Bypass Spamhaus IP blocks in Cloudflare?

Is there a way to configure Cloudflare to ignore Spamhaus IP blocks? I’m starting to get more and more normal everyday people who somehow have an IP that’s on Spamhaus getting blocked from accessing my site/app.

The problem is fixed by allowing their IP through Access Rules, but it is happening too often. I’d prefer to automate it or ignore Spamhaus altogether for site visitors. My app does not use email, so I’m not concerned about that.

What Cloudflare product are you discussing here? If you are referring to the WAF or Cloudflare proxy, this is the first I have ever heard of suggested that any Spamhaus listings are evaluated. Do you have Cloudflare log data that supports that?

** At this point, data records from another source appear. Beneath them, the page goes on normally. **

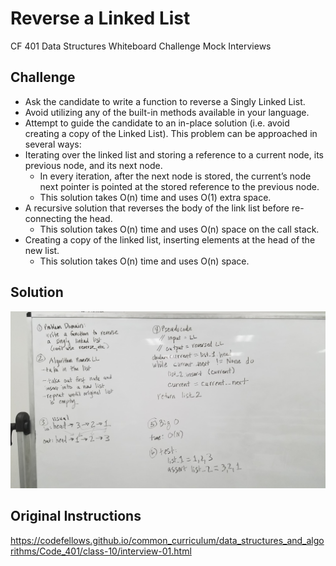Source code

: # Reverse a Linked List
CF 401 Data Structures Whiteboard Challenge
Mock Interviews

## Challenge
- Ask the candidate to write a function to reverse a Singly Linked List.
- Avoid utilizing any of the built-in methods available in your language.
- Attempt to guide the candidate to an in-place solution (i.e. avoid creating a copy of the Linked List).
This problem can be approached in several ways:
- Iterating over the linked list and storing a reference to a current node, its previous node, and its next node.
    - In every iteration, after the next node is stored, the current’s node next pointer is pointed at the stored reference to the previous node.
    - This solution takes O(n) time and uses O(1) extra space.
- A recursive solution that reverses the body of the link list before re-connecting the head.
    - This solution takes O(n) time and uses O(n) space on the call stack.
- Creating a copy of the linked list, inserting elements at the head of the new list.
    - This solution takes O(n) time and uses O(n) space.

## Solution
![whiteboard](../../assets/reverse_ll.jpg)

## Original Instructions
https://codefellows.github.io/common_curriculum/data_structures_and_algorithms/Code_401/class-10/interview-01.html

I ask out of genuine interest and a desireto know more snout the situation you are describing. Depending on what list the IP is on, my initial suspicion is that the presence on a Spamhaus list is coincidental. If the listing was related to a comprised host or an IP pool or range that was observed engaging in unsavory activity, it may have overlap on many lists, including one published by Spamhaus.

Thanks for your response. I’m referring to WAF.

The reason I believe it is Spamhaus is because whenever this issue has occurred, I look up the IP address and sure enough it’s always listed on Spamhaus, and usually only on Spamhaus (at least according to a few tools I’ve tried).

Here is the tool I use most with an example search:


When I add the IP to be allowed via access rules, it fixes it.

I am considering creating an API that captures any IPs my clients use, and then automatically adds that to the allowed list in Cloudflare. This seems like a hacky solution that I’d rather not do if there is a better way.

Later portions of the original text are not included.